Thursday, June 27, 2002

Interesting piece in Wednedsay's Guardian about psychometric testing.

When I graduated, I went for a host of graduate-type jobs. One was with Comag, the magazine distributor. It was in zone 112, past the airport, and not very near North London, where I was planning on living.

But I was utterly seduced by the fact you got as many free magazines as you wanted.

They loved me. We'd arranged a start date - for my highly paid executive photocopying assistant job - and the interviewer said, "just a formality, there's a psychometric test you need to fill out."

Having interviewed a bunch of graduates in my life, now, I know that I was good because I could look people in the eye and was fairly sociable. I mean, how hard can photocopying be?

Aside: I was once hiring gradautes for a conference company, and the first response I got, out of the Guardian, in fact, was a faxed reply with a brilliantly witty cover letter, from a languages graduate who lived in Highgate. I noticed from the fax address that it had probably been sent from her Dad's office.

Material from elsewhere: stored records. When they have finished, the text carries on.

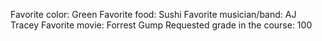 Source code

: Favorite color: Green 
Favorite food: Sushi
Favorite musician/band: AJ Tracey
Favorite movie: Forrest Gump
Requested grade in the course: 100 
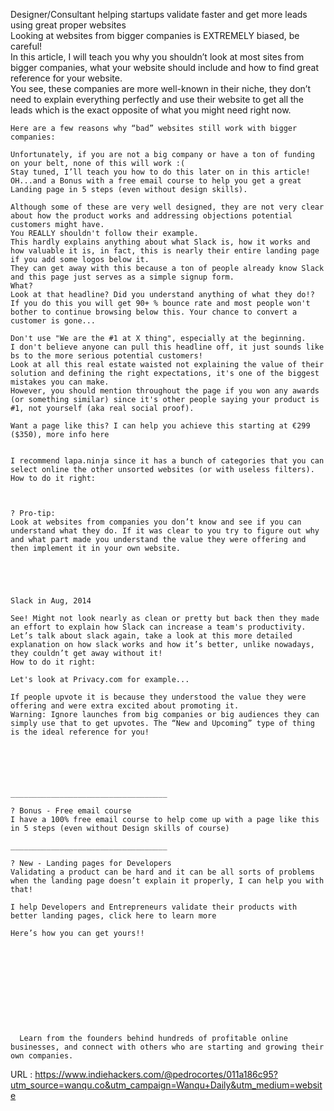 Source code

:   Designer/Consultant helping startups validate faster and get more leads using great proper websites  
    Looking at websites from bigger companies is EXTREMELY biased, be careful!  
    In this article, I will teach you why you shouldn’t look at most sites from bigger companies, what your website should include and how to find great reference for your website.  
    You see, these companies are more well-known in their niche, they don’t need to explain everything perfectly and use their website to get all the leads which is the exact opposite of what you might need right now.  
      
    Here are a few reasons why “bad” websites still work with bigger companies:  
      
    Unfortunately, if you are not a big company or have a ton of funding on your belt, none of this will work :(  
    Stay tuned, I’ll teach you how to do this later on in this article! OH...and a Bonus with a free email course to help you get a great Landing page in 5 steps (even without design skills).  
      
    Although some of these are very well designed, they are not very clear about how the product works and addressing objections potential customers might have.   
    You REALLY shouldn't follow their example.  
    This hardly explains anything about what Slack is, how it works and how valuable it is, in fact, this is nearly their entire landing page if you add some logos below it.  
    They can get away with this because a ton of people already know Slack and this page just serves as a simple signup form.  
    What?  
    Look at that headline? Did you understand anything of what they do!?  
    If you do this you will get 90+ % bounce rate and most people won't bother to continue browsing below this. Your chance to convert a customer is gone...  
      
    Don't use "We are the #1 at X thing", especially at the beginning.   
    I don't believe anyone can pull this headline off, it just sounds like bs to the more serious potential customers!  
    Look at all this real estate waisted not explaining the value of their solution and defining the right expectations, it's one of the biggest mistakes you can make.  
    However, you should mention throughout the page if you won any awards (or something similar) since it's other people saying your product is #1, not yourself (aka real social proof).  
      
    Want a page like this? I can help you achieve this starting at €299 ($350), more info here  
      
      
    I recommend lapa.ninja since it has a bunch of categories that you can select online the other unsorted websites (or with useless filters).  
    How to do it right:  
      
      
      
    ? Pro-tip:  
    Look at websites from companies you don’t know and see if you can understand what they do. If it was clear to you try to figure out why and what part made you understand the value they were offering and then implement it in your own website.  
      
      
      
      
      
    Slack in Aug, 2014  
      
    See! Might not look nearly as clean or pretty but back then they made an effort to explain how Slack can increase a team's productivity.  
    Let’s talk about slack again, take a look at this more detailed explanation on how slack works and how it’s better, unlike nowadays, they couldn’t get away without it!  
    How to do it right:  
      
    Let's look at Privacy.com for example...  
      
    If people upvote it is because they understood the value they were offering and were extra excited about promoting it.  
    Warning: Ignore launches from big companies or big audiences they can simply use that to get upvotes. The “New and Upcoming” type of thing is the ideal reference for you!  
      
      
      
      
      
      
    ___________________________________  
      
    ? Bonus - Free email course  
    I have a 100% free email course to help come up with a page like this in 5 steps (even without Design skills of course)  
      
    ___________________________________  
      
    ? New - Landing pages for Developers  
    Validating a product can be hard and it can be all sorts of problems when the landing page doesn’t explain it properly, I can help you with that!  
       
    I help Developers and Entrepreneurs validate their products with better landing pages, click here to learn more  
      
    Here’s how you can get yours!!  
      
      
      
      
      
      
      
      
    
  
    
      Learn from the founders behind hundreds of profitable online businesses, and connect with others who are starting and growing their own companies.
      
    
  URL : https://www.indiehackers.com/@pedrocortes/011a186c95?utm_source=wanqu.co&utm_campaign=Wanqu+Daily&utm_medium=website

I interviewed her first, convinced that I'd found a smart, bright, on-the-ball graduate without even having to look. There is a God. When she turned up, she was shaking, couldn't look me in the eye, and was so chronically shy that she kept her hair over her face at all times, and visibly quaked if anyone talked to her.

We sat in a meeting room, and I didn't want to say too much, as she clearly thought I/anyone was the employer from hell. And she clearly wasn't the woman her application said she was. I asked, as gently as I could, who'd written her application. "oh, er, m-m-m-m-y d-d-d-dad." I was never sure he was doing her any favours.

But back to Comag. So they sit me in a dark room with a psychometric test, and I'm twenty one and desperate to please. And I think, "I must try and be the person they want me to be." It wasn't even Belbin, it was Myers Briggs, I'm pretty sure. Anyway, I answered each question with the answer "I thought they wanted."

Afterwards, the HR woman marks it, and they come back to me with a changed demeanour. Don't want to get to close. Looking at me as if I might pull a knife any moment.

"Sasha, thanks for doing the test. We're not sure you'd, er, fit in here. Don't call us, we'll call you."

You should never lie. But especially in psychometric tests.